> **RECORDED INFORMATION**:
== == ==

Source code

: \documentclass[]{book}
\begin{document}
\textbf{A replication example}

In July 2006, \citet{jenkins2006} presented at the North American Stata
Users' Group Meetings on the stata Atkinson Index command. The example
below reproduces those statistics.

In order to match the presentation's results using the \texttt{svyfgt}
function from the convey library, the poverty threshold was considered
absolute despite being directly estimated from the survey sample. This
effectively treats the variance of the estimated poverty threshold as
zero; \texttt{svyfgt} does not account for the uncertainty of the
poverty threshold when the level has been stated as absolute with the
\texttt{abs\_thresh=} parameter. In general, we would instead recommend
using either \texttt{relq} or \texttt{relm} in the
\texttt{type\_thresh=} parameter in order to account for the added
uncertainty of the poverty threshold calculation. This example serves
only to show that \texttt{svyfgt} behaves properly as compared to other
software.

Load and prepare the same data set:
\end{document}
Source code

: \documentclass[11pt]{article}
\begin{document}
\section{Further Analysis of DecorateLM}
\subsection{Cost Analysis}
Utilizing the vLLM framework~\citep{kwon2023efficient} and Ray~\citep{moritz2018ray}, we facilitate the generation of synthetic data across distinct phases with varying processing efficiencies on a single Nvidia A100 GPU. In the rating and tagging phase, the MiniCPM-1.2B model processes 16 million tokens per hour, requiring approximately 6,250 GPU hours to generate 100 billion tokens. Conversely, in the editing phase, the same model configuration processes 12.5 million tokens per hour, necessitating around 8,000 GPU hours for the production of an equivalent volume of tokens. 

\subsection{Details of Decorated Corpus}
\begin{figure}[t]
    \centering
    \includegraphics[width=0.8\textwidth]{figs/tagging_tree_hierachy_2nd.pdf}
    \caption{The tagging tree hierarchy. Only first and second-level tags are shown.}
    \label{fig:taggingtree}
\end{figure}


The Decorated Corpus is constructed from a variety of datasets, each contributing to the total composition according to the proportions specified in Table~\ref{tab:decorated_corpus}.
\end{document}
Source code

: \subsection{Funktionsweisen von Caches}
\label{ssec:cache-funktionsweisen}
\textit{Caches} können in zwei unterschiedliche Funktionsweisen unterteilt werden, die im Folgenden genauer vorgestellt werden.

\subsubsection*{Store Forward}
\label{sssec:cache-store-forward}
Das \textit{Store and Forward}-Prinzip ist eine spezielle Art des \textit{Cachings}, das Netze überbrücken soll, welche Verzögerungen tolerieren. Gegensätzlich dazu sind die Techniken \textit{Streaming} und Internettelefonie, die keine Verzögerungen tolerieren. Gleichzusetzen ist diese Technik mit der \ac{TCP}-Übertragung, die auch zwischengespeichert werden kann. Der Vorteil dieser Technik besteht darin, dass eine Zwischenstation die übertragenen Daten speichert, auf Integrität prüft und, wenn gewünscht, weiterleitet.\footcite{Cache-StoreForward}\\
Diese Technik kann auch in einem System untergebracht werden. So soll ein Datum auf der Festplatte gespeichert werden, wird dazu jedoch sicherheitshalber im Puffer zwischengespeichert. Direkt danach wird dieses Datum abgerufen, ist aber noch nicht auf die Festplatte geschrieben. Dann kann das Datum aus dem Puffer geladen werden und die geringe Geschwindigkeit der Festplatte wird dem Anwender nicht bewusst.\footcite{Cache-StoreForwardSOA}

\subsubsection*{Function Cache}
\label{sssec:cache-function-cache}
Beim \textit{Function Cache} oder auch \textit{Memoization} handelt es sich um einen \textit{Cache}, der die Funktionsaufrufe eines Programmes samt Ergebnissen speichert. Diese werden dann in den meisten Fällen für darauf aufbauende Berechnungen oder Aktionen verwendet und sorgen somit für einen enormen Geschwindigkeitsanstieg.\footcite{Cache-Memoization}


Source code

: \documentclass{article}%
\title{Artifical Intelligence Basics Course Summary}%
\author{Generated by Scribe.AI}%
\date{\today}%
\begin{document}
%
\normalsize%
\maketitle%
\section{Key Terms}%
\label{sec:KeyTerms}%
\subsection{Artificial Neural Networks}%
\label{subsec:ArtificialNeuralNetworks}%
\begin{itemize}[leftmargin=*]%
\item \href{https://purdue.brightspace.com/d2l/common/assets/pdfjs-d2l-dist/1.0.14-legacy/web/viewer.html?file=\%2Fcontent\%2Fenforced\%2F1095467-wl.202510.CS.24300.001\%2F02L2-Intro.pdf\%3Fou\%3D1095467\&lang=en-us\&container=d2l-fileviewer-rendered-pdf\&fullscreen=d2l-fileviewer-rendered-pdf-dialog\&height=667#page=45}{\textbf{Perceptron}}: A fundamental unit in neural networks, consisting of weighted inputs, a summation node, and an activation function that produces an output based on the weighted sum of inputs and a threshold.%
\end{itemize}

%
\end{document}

== == ==

> **PROBLEM STATEMENT**: Where in the entries does the word "account" occur? Copy out each line that has it.

> **RESPONSE TO THIS TASK**:
zero; \texttt{svyfgt} does not account for the uncertainty of the
\texttt{type\_thresh=} parameter in order to account for the added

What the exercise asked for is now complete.